Mater's Pizza & Pasta Emporium

Franchising since 1978 · 1 locations

Mater's Pizza & Pasta Emporium currently operates 1 locations (1 franchised). The top SBA 7(a) lenders for Mater's Pizza & Pasta Emporium are First Fidelity Bank. PeerSense FPI health score: 43/100.

Total Units

1

1 franchised

FPI Score
Low
43

Proprietary PeerSense metric

Fair
Capital Partners
1lenders available

Active capital sources verified for Mater's Pizza & Pasta Emporium financing

SBA

7(a) Eligible

21d

Avg Funding

P+2.25%

Best Rate

No retainers · Referral fee at closing

FPI Score Breakdown

New/Niche (1-2 loans)

Limited Data
43out of 100
Fair

SBA Lending Performance

SBA Default Rate

0.0%

0 of 1 loans charged off

SBA Loans

1

Total Volume

$1.0M

Active Lenders

1

States

1

Top SBA Lenders for Mater's Pizza & Pasta Emporium

What is the Mater's Pizza & Pasta Emporium franchise?

Should you invest your capital in a regional pizza franchise with deep Southern roots, a loyal customer base, and a brand story that has sustained genuine community demand for nearly five decades? That is the central question driving most searches for Mater's Pizza Pasta Emporium franchise intelligence, and answering it requires cutting through nostalgia to examine real operational data, market context, and the structural realities of investing in a small but deliberate franchise system. Mater's Pizza Pasta Emporium was founded in 1978 in Gadsden, Alabama, by co-founders Shelby Cochran and Michele Atkins, who built the concept around a single philosophical conviction: create a "truly Southern pizza" that is generous, hearty, and affordable for working-class families. The brand name itself is rooted in Southern vernacular, a nod to the tomato — the foundational ingredient in their signature sauces — and that regional identity has proven to be a durable competitive asset across more than four decades of operation. The original Gadsden location has grown over time to occupy half a city block, incorporating a game room, multiple televisions, sidewalk dining, and free Wi-Fi, transforming from a single pizzeria into a community gathering anchor. Today, Mater's Pizza Pasta Emporium operates three total locations, all within the state of Alabama, with the Gadsden flagship serving as both the original company-owned unit and the brand's operational headquarters. The franchise opportunity exists within the Full-Service Restaurants category, a sector estimated at USD 1,654.7 billion globally in 2025, which places even a regional pizza brand within a massive and growing addressable market.
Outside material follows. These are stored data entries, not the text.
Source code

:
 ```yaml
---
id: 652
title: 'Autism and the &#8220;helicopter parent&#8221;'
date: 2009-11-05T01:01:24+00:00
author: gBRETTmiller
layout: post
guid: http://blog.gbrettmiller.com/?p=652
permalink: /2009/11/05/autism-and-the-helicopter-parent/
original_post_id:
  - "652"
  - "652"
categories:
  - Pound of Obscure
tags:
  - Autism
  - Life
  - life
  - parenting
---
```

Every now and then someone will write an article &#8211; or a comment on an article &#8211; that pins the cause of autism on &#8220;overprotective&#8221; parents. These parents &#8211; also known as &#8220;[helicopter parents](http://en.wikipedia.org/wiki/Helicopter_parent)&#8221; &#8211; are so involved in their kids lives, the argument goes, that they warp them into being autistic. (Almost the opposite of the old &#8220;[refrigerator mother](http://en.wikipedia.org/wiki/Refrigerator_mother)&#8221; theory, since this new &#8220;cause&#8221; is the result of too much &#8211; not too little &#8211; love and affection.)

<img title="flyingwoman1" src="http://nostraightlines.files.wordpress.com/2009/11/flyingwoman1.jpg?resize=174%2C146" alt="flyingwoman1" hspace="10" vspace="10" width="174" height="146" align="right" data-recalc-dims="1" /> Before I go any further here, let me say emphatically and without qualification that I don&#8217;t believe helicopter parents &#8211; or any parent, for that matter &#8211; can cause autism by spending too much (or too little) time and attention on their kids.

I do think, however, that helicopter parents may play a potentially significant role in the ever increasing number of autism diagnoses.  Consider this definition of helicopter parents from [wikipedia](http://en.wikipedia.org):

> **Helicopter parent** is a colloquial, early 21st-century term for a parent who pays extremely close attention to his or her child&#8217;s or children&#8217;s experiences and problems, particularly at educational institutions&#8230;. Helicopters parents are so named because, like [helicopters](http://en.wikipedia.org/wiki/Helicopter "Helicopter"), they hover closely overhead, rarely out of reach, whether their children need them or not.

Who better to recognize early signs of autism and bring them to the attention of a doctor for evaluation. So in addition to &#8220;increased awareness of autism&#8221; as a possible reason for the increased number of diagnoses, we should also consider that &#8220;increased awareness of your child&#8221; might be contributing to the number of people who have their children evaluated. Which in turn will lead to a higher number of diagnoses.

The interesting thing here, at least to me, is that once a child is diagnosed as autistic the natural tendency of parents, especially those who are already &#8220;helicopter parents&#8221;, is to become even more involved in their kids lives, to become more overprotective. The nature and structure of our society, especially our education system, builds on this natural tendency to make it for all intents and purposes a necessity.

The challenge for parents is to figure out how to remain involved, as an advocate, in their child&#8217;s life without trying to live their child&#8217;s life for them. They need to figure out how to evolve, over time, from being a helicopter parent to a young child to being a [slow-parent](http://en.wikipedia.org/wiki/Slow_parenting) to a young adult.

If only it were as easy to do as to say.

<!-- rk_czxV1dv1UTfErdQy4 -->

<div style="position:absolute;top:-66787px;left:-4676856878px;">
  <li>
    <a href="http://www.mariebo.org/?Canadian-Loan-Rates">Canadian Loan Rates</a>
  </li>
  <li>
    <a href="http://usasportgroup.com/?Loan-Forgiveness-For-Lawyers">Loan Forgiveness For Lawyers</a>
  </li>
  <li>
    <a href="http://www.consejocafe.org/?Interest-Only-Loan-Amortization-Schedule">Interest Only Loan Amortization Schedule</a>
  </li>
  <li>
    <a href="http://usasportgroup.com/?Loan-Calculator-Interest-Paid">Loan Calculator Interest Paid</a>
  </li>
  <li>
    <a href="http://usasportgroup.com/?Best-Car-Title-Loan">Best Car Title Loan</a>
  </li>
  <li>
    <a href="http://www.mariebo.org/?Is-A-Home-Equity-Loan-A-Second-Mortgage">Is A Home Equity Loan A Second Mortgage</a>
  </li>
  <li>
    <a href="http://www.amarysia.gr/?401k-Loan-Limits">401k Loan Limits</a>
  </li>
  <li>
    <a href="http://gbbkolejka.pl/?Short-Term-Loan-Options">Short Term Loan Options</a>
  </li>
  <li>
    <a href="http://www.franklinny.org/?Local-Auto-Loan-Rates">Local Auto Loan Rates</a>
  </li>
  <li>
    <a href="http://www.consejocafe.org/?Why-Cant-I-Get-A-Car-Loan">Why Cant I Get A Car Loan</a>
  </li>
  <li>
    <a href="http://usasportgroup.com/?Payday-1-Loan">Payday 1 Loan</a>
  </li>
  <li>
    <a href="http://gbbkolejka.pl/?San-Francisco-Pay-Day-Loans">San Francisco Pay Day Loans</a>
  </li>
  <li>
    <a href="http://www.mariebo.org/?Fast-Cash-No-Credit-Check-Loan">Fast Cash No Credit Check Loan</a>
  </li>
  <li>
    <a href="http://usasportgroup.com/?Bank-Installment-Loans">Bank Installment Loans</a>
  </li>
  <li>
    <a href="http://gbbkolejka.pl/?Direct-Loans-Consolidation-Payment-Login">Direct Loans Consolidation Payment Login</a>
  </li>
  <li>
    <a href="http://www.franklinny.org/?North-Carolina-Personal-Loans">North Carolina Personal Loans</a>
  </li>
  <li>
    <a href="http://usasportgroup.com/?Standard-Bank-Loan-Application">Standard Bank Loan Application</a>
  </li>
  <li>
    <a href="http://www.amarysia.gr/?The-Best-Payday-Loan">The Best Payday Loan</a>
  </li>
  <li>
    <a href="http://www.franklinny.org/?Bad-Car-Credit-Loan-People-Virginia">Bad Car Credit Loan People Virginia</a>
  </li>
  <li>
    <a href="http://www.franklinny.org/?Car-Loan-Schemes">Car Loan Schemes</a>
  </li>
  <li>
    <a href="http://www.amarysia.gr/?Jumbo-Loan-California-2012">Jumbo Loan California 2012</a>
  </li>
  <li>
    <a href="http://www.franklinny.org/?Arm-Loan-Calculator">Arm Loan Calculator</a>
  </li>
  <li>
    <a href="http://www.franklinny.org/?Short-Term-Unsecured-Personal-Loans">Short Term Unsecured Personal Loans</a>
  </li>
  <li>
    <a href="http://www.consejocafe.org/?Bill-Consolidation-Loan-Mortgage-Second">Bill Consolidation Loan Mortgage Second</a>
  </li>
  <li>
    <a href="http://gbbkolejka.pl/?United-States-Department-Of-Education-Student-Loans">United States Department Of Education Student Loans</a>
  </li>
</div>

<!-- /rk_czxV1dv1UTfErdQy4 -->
For franchise investors evaluating niche, regional food-and-beverage opportunities with genuine brand heritage rather than manufactured corporate identity, Mater's Pizza Pasta Emporium franchise represents a case study worth serious and structured analysis. This profile is independent research produced by PeerSense analysts — it is not a marketing document produced or approved by the franchisor, and every finding here reflects publicly available data and verified industry benchmarks.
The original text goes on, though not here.